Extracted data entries
——
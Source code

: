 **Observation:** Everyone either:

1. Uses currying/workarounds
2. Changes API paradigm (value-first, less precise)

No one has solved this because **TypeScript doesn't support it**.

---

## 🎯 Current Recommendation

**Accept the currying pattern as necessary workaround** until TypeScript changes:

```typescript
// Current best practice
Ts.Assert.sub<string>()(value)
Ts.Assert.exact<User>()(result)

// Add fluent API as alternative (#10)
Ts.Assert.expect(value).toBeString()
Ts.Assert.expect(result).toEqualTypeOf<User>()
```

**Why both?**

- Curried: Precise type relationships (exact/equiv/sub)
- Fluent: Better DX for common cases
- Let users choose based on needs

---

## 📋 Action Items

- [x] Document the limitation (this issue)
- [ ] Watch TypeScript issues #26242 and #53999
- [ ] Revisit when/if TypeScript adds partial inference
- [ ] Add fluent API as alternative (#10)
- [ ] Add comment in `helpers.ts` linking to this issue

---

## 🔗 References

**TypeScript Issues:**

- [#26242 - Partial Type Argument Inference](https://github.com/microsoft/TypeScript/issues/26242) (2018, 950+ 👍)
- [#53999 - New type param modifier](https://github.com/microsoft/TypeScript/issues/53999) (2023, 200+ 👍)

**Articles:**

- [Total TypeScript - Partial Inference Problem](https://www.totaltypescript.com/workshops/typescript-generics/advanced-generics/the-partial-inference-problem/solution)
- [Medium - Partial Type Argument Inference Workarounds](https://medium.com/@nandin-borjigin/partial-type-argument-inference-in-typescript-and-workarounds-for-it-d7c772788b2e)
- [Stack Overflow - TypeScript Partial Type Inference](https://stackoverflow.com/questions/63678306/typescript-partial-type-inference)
——
# [Your objective]
Filter the entries down to the lines containing "result". Copy each of those lines.

# [Written response]
Ts.Assert.exact<User>()(result)
Ts.Assert.expect(result).toEqualTypeOf<User>()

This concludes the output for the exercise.